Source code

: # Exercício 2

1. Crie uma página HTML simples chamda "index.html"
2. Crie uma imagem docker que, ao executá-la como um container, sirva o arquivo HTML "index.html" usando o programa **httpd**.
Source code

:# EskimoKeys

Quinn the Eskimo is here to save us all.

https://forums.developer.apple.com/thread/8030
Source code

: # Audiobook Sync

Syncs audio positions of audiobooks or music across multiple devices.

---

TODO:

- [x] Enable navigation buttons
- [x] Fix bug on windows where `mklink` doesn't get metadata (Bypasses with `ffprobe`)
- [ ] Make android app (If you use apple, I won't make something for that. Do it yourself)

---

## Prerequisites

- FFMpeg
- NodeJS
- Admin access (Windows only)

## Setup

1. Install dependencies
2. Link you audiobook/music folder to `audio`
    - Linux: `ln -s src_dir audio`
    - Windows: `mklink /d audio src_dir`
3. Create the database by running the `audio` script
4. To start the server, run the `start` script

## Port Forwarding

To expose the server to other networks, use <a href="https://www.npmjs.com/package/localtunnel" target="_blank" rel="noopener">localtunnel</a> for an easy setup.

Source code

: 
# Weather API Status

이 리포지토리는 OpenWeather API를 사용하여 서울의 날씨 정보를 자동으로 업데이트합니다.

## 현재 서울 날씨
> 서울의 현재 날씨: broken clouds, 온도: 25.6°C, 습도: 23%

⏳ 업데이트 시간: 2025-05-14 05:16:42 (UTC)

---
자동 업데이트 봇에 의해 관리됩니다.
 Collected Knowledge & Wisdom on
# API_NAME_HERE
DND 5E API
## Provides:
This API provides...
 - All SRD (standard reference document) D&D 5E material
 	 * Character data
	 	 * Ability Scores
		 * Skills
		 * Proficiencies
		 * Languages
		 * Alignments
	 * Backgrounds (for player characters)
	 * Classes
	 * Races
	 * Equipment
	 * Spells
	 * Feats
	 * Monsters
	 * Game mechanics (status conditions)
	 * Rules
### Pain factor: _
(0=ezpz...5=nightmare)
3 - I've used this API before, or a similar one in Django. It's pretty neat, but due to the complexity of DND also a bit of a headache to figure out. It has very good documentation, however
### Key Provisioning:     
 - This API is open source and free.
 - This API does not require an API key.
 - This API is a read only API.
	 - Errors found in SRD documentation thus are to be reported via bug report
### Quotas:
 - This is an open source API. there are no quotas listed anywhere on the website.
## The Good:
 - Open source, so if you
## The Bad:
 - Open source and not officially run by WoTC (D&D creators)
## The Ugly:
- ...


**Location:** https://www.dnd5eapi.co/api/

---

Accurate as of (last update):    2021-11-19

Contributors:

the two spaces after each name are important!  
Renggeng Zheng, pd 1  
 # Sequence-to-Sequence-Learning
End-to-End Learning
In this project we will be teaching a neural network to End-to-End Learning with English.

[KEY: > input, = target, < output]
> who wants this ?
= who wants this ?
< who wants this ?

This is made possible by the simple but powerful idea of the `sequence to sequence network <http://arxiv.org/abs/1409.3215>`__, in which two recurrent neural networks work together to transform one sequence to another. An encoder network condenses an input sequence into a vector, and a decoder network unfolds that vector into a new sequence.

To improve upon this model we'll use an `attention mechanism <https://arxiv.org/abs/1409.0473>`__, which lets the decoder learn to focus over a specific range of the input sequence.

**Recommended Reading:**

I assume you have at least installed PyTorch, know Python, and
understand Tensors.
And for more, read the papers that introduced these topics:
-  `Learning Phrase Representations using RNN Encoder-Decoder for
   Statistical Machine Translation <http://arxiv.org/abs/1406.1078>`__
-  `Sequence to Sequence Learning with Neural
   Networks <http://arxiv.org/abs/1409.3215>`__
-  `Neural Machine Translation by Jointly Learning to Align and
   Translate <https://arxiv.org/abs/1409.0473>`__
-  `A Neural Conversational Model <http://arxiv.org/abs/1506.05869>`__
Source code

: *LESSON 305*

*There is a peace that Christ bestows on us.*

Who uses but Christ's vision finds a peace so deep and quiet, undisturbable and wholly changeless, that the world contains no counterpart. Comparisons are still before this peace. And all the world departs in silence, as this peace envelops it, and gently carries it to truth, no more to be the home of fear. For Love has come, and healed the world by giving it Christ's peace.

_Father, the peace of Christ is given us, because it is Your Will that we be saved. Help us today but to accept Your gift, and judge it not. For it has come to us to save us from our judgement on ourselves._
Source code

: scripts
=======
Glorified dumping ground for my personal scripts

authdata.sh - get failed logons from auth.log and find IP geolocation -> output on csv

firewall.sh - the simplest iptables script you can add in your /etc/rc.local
--------------------------------
:: Aim of the exercise ::
Copy out every line of the entries where the string "documentation" shows up.

:: Your solution ::
3 - I've used this API before, or a similar one in Django. It's pretty neat, but due to the complexity of DND also a bit of a headache to figure out. It has very good documentation, however
	 - Errors found in SRD documentation thus are to be reported via bug report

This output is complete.